§ WHAT THE TASK REQUIRES
Word for word, the data below must be repeated in full; no picture is to be included.

§ MATERIAL SUPPLIED
/---

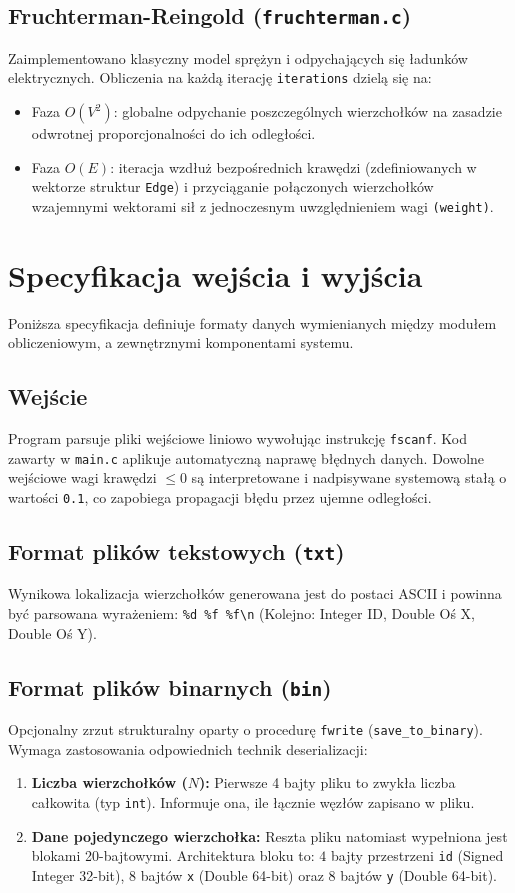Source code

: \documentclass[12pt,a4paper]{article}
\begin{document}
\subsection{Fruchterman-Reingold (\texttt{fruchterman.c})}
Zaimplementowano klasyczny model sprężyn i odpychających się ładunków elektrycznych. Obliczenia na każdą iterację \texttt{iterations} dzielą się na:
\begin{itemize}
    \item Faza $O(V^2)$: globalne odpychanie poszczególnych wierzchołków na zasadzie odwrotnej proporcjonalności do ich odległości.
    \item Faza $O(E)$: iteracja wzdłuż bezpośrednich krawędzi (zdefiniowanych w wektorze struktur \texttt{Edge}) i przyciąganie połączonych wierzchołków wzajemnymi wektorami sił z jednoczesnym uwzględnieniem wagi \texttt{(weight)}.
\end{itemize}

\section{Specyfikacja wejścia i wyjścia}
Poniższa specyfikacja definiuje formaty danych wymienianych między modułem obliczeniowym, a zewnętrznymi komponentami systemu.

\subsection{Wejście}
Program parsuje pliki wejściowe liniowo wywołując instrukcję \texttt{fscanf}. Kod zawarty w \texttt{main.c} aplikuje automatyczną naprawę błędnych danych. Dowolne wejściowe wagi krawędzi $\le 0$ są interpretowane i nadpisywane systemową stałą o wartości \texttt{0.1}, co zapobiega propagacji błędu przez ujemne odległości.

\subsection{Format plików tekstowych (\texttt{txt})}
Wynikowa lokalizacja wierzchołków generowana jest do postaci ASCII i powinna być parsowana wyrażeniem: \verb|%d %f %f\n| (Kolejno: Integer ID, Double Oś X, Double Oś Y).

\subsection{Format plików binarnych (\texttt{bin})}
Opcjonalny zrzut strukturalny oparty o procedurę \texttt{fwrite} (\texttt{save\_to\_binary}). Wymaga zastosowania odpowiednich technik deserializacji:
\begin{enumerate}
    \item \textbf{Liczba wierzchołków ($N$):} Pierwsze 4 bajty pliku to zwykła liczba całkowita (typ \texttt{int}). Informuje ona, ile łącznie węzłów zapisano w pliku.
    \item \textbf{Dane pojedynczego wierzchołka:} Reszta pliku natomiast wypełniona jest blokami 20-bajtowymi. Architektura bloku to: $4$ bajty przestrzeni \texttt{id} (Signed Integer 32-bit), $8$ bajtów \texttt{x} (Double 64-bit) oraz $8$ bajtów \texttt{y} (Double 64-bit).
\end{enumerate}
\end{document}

\---

§ OUTPUT OF THE TASK
Source code

: \documentclass[12pt,a4paper]{article}
\begin{document}
\subsection{Fruchterman-Reingold (\texttt{fruchterman.c})}
Zaimplementowano klasyczny model sprężyn i odpychających się ładunków elektrycznych. Obliczenia na każdą iterację \texttt{iterations} dzielą się na:
\begin{itemize}
    \item Faza $O(V^2)$: globalne odpychanie poszczególnych wierzchołków na zasadzie odwrotnej proporcjonalności do ich odległości.
    \item Faza $O(E)$: iteracja wzdłuż bezpośrednich krawędzi (zdefiniowanych w wektorze struktur \texttt{Edge}) i przyciąganie połączonych wierzchołków wzajemnymi wektorami sił z jednoczesnym uwzględnieniem wagi \texttt{(weight)}.
\end{itemize}

\section{Specyfikacja wejścia i wyjścia}
Poniższa specyfikacja definiuje formaty danych wymienianych między modułem obliczeniowym, a zewnętrznymi komponentami systemu.

\subsection{Wejście}
Program parsuje pliki wejściowe liniowo wywołując instrukcję \texttt{fscanf}. Kod zawarty w \texttt{main.c} aplikuje automatyczną naprawę błędnych danych. Dowolne wejściowe wagi krawędzi $\le 0$ są interpretowane i nadpisywane systemową stałą o wartości \texttt{0.1}, co zapobiega propagacji błędu przez ujemne odległości.

\subsection{Format plików tekstowych (\texttt{txt})}
Wynikowa lokalizacja wierzchołków generowana jest do postaci ASCII i powinna być parsowana wyrażeniem: \verb|%d %f %f\n| (Kolejno: Integer ID, Double Oś X, Double Oś Y).

\subsection{Format plików binarnych (\texttt{bin})}
Opcjonalny zrzut strukturalny oparty o procedurę \texttt{fwrite} (\texttt{save\_to\_binary}). Wymaga zastosowania odpowiednich technik deserializacji:
\begin{enumerate}
    \item \textbf{Liczba wierzchołków ($N$):} Pierwsze 4 bajty pliku to zwykła liczba całkowita (typ \texttt{int}). Informuje ona, ile łącznie węzłów zapisano w pliku.
    \item \textbf{Dane pojedynczego wierzchołka:} Reszta pliku natomiast wypełniona jest blokami 20-bajtowymi. Architektura bloku to: $4$ bajty przestrzeni \texttt{id} (Signed Integer 32-bit), $8$ bajtów \texttt{x} (Double 64-bit) oraz $8$ bajtów \texttt{y} (Double 64-bit).
\end{enumerate}
\end{document}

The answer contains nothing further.